One of the keys to understanding pandas is to understand the data model. At the core of pandas are two data structures:

Data Structure | Dimensionality | Spreadsheet Analog |
---|---|---|

Series |
1D | Column |

DataFrame |
2D | Single Sheet |

The most widely used data structures are the `Series` and the
`DataFrame` that deal with array data and tabular data,
respectively. An analogy with the spreadsheet world illustrates the
basic differences between these types. A `DataFrame` is similar to a
sheet with rows and columns, while a `Series` is similar to a single
column of data.

Diving into these core data structures a little more is useful because a bit of
understanding goes a long way towards better use of the library. We will spend a
good portion of time discussing the `Series` and `DataFrame`. Both the
`Series` and `DataFrame` share features. For example, they both have an
index, which we will need to examine to understand how pandas works.
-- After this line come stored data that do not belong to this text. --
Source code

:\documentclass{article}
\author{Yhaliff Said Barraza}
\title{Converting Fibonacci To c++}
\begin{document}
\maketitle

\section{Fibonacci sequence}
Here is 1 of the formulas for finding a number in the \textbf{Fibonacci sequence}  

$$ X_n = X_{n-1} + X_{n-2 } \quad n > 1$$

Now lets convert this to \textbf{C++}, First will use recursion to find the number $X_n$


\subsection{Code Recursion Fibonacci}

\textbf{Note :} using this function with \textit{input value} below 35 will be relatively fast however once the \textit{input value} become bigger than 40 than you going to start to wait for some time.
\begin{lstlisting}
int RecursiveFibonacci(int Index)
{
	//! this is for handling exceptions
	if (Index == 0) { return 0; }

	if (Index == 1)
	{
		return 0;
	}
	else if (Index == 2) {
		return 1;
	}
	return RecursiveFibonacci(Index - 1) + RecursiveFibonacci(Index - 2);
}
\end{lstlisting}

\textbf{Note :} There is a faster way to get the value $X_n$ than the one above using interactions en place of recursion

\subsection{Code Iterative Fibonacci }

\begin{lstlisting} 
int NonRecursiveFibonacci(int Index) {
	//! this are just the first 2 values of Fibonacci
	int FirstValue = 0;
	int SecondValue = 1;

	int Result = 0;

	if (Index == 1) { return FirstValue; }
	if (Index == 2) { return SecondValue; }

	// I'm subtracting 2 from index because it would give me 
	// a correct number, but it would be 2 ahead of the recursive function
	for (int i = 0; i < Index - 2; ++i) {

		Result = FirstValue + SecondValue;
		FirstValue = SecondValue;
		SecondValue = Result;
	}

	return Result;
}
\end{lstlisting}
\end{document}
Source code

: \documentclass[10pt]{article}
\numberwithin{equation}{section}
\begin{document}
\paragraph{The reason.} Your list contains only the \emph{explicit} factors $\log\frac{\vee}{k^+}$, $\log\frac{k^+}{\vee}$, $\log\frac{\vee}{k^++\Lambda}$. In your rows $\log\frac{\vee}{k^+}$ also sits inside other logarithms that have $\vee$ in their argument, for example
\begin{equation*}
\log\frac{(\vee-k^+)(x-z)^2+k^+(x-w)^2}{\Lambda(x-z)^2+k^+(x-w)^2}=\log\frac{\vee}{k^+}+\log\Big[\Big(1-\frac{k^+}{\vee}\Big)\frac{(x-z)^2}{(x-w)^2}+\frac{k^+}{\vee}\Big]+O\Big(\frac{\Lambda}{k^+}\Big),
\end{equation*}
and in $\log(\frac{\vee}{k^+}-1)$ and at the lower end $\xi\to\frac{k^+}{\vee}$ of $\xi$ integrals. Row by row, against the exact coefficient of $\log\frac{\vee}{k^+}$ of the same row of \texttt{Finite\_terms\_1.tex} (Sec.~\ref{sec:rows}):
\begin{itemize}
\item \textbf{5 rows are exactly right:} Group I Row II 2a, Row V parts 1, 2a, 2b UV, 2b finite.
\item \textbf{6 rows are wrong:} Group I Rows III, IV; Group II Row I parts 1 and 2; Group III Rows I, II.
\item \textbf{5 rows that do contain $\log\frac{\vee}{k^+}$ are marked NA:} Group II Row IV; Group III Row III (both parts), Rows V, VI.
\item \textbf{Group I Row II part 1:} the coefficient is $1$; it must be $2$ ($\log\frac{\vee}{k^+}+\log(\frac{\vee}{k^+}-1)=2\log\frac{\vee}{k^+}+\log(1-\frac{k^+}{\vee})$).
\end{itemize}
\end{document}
Also, because the `DataFrame` can be thought of as a collection of columns
that are really `Series` objects, it is imperative that we have a comprehensive
study of the `Series` first. Additionally (and perhaps odd to some), we will see this when we iterate over rows, and the rows are
represented as `Series`.

Note

Some have compared the data structures to Python lists or dictionaries, and I think this is a stretch that doesn't provide much benefit. Mapping the list and dictionary methods on top of pandas' data structures just leads to confusion.

## Summary

The pandas library includes three main data structures and associated functions for manipulating them.
This book will focus on the `Series` and `DataFrame`. First, we will look at the `Series` as
the `DataFrame` can be thought of as a collection of `Series`.